At night, when he was alone, when Mrs. Forrester had gone to bed and the Captain was resting quietly, Niel found a kind of solemn happiness in his vigils. It had been hard to give up that year; most of his classmates were younger than he. It had cost him something, but now that he had taken the step, he was glad. As he put in the night hours, sitting first in one chair and then in another, reading, smoking, getting a lunch to keep himself awake, he had the satisfaction of those who keep faith. He liked being alone with the old things that had seemed so beautiful to him in his childhood. These were still the most comfortable chairs in the world, and he would never like any pictures so well as "William Tell's Chapel" and "The House of the Tragic Poet." No card-table was so good for solitaire as this old one with a stone top, mosaic in the pattern of a chess-board, which one of the Captain's friends had brought him from Naples.
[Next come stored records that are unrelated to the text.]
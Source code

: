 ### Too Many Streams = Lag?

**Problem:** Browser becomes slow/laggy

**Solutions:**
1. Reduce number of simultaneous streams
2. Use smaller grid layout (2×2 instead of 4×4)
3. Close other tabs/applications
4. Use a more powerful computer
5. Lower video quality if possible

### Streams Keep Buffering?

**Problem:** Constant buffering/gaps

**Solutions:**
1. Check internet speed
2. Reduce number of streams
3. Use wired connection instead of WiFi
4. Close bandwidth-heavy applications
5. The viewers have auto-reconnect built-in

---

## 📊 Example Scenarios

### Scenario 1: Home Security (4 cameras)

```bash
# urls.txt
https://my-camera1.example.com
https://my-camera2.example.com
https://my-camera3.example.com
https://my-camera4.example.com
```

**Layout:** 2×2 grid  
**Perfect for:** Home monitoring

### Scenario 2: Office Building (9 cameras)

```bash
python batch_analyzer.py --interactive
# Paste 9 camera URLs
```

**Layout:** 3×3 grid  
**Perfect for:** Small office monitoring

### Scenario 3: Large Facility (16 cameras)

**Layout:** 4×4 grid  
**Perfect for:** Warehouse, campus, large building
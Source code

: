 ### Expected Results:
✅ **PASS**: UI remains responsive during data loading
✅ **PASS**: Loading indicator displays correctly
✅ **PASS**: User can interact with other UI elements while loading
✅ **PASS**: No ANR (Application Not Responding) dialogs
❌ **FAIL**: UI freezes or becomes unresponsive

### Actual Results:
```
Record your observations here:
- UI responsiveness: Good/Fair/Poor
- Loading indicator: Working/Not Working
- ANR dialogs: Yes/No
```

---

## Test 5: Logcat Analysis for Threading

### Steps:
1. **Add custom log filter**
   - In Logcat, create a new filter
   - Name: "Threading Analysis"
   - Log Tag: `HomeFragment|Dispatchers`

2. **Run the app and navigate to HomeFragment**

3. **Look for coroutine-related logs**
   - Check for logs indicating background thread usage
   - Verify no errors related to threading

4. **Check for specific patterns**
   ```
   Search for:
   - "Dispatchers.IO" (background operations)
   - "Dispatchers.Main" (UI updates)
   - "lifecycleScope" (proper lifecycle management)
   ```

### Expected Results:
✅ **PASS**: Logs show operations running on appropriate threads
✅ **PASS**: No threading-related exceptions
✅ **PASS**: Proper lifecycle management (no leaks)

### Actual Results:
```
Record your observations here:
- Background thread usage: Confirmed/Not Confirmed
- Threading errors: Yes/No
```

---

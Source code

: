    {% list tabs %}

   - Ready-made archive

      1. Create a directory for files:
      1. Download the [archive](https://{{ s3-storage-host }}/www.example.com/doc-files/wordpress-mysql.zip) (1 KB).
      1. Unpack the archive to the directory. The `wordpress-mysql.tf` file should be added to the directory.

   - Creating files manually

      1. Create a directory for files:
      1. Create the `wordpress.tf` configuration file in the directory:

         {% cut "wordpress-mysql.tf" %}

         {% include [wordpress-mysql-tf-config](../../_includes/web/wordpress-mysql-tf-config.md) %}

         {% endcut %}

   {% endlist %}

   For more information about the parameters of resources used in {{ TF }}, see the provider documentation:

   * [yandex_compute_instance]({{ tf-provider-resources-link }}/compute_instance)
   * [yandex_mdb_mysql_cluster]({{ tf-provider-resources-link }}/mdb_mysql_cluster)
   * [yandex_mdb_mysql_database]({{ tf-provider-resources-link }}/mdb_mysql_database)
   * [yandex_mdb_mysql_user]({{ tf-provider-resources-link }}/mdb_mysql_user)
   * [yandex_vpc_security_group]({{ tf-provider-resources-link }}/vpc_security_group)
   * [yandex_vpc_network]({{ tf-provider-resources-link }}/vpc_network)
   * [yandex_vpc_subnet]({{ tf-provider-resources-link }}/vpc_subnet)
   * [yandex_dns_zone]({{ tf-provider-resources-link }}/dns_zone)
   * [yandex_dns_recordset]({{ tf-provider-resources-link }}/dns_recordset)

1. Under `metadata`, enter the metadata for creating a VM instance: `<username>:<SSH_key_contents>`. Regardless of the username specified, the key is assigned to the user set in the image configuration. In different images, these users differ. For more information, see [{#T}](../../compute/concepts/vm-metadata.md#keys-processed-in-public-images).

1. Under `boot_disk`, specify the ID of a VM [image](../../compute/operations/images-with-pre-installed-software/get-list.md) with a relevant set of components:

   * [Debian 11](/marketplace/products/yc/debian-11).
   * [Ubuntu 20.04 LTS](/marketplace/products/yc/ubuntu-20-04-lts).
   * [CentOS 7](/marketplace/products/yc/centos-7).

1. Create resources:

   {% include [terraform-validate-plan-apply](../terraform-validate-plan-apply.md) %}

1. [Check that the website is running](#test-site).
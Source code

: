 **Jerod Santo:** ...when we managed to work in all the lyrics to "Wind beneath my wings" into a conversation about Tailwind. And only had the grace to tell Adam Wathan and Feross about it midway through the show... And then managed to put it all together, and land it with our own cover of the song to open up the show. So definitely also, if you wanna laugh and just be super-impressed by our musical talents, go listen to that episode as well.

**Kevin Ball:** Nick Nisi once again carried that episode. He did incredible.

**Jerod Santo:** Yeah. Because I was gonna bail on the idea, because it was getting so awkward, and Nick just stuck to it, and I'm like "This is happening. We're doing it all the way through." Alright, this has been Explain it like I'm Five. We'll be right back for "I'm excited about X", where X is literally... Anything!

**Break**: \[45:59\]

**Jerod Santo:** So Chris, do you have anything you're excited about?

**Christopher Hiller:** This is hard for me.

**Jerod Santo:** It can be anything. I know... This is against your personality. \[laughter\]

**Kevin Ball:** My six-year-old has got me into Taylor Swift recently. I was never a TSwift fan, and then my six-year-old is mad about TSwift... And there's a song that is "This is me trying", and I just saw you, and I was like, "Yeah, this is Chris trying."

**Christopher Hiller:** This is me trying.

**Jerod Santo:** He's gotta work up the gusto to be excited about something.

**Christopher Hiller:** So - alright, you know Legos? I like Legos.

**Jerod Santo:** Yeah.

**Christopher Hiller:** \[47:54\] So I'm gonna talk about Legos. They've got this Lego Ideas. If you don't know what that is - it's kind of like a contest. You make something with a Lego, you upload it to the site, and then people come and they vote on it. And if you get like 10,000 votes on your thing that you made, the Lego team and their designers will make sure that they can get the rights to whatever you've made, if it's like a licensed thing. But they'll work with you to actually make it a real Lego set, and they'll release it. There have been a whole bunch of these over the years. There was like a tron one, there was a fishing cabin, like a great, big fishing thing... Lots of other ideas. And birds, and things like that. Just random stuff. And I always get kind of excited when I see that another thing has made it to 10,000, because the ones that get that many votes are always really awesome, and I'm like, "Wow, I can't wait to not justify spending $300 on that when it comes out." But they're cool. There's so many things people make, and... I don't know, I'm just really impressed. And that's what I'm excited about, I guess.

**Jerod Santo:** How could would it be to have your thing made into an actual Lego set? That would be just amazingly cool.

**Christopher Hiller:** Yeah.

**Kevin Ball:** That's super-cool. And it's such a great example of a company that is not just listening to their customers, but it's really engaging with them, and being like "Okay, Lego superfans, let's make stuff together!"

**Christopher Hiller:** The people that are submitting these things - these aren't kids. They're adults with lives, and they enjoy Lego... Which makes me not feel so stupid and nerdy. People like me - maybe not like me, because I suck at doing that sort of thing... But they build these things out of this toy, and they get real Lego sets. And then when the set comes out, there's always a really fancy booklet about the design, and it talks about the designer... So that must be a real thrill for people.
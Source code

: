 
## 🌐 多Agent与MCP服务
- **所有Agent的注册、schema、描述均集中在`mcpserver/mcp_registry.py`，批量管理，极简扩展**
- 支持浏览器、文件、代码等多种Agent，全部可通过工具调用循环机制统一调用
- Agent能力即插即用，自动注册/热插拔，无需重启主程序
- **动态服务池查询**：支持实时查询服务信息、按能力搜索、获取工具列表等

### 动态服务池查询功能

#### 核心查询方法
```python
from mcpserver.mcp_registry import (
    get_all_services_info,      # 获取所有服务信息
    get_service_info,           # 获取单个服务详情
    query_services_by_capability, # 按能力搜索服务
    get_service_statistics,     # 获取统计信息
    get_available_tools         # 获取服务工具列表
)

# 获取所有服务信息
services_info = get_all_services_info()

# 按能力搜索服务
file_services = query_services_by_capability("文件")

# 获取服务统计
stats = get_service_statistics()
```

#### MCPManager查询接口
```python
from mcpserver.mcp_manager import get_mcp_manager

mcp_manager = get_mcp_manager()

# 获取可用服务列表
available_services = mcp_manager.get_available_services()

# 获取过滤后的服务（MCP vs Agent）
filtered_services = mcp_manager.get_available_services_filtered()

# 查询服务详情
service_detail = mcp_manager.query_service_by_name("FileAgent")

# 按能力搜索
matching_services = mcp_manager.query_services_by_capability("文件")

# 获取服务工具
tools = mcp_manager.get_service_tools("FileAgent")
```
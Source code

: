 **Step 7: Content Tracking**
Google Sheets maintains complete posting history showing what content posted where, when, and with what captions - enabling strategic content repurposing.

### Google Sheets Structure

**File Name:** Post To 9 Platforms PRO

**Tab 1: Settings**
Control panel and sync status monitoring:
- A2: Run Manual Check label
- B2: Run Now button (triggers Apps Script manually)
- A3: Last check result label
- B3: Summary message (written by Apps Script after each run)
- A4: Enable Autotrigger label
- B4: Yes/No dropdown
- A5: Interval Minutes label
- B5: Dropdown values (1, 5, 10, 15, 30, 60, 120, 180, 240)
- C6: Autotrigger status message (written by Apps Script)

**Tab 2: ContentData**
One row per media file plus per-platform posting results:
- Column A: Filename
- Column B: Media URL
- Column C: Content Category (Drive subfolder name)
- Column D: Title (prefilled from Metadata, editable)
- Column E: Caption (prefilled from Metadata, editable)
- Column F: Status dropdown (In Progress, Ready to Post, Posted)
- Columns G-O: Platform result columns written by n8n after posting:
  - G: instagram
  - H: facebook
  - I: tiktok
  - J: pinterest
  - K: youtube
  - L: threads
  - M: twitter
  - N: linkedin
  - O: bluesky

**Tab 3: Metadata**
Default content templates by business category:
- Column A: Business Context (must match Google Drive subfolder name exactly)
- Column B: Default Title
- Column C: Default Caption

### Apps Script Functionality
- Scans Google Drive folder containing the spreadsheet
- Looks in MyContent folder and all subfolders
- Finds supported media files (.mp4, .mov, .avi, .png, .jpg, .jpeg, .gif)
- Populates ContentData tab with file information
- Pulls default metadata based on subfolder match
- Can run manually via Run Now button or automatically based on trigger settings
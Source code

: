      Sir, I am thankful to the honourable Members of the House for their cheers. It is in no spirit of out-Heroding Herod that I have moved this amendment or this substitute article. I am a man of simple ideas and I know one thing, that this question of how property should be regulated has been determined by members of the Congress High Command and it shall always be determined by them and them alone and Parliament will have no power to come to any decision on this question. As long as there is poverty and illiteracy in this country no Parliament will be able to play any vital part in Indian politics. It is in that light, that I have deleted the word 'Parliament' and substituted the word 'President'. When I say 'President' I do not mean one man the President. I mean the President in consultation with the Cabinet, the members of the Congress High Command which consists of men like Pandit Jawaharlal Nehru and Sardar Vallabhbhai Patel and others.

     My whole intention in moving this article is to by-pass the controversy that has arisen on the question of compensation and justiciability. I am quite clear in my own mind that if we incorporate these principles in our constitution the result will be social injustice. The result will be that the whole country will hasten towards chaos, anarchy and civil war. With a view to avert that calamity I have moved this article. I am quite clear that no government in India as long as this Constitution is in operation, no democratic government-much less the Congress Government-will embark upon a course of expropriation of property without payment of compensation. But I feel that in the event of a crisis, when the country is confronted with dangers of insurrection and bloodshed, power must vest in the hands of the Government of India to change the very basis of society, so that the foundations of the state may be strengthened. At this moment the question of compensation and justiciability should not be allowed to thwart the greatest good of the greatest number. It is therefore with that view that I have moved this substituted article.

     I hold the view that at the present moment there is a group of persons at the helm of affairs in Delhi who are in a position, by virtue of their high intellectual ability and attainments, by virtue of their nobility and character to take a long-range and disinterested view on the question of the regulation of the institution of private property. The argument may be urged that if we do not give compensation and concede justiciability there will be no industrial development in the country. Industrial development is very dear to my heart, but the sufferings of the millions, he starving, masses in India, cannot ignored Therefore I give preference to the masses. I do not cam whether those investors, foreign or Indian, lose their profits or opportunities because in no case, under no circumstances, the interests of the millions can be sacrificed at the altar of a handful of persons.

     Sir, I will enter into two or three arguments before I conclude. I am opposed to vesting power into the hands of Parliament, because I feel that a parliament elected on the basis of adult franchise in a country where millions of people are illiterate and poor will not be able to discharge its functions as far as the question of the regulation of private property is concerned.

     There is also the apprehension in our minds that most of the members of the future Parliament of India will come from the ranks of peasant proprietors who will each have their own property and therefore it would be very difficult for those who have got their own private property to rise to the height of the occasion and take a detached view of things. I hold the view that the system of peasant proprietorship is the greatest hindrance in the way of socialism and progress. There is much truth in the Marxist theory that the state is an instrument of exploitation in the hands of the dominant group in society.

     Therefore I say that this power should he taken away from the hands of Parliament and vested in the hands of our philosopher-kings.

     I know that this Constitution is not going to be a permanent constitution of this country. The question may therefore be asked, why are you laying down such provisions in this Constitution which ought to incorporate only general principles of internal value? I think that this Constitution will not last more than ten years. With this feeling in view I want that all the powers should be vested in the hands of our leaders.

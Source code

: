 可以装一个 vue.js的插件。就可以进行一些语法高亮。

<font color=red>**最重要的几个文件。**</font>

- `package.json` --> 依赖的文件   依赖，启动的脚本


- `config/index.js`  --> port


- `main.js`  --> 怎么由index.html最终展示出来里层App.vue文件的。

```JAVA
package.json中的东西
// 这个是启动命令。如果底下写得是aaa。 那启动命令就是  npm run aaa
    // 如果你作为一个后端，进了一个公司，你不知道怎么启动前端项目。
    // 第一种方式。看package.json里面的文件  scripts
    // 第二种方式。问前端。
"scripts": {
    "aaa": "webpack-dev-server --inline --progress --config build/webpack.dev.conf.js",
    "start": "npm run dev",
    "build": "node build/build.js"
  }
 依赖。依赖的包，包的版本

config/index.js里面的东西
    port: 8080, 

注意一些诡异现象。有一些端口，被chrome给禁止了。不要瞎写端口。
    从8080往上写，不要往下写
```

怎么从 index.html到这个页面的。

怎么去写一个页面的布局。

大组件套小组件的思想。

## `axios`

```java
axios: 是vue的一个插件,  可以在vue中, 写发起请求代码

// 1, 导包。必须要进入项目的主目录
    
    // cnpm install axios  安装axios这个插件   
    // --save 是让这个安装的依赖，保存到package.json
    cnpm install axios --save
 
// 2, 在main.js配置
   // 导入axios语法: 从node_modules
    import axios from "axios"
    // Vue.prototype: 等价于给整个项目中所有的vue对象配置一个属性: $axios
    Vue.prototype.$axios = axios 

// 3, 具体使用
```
No other house could take the place of this one in his life.

He had time to think of many things; of himself and of his old friends here. He had noticed that often when Mrs. Forrester was about her work, the Captain would call to her, "Maidy, Maidy," and she would reply, "Yes, Mr. Forrester," from wherever she happened to be, but without coming to him,--as if she knew that when he called to her in that tone he was not asking for anything. He wanted to know if she were near, perhaps; or, perhaps, he merely liked to call her name and to hear her answer. The longer Niel was with Captain Forrester in those peaceful closing days of his life, the more he felt that the Captain knew his wife better even than she knew herself; and that, knowing her, he,--to use one of his own expressions,--valued her.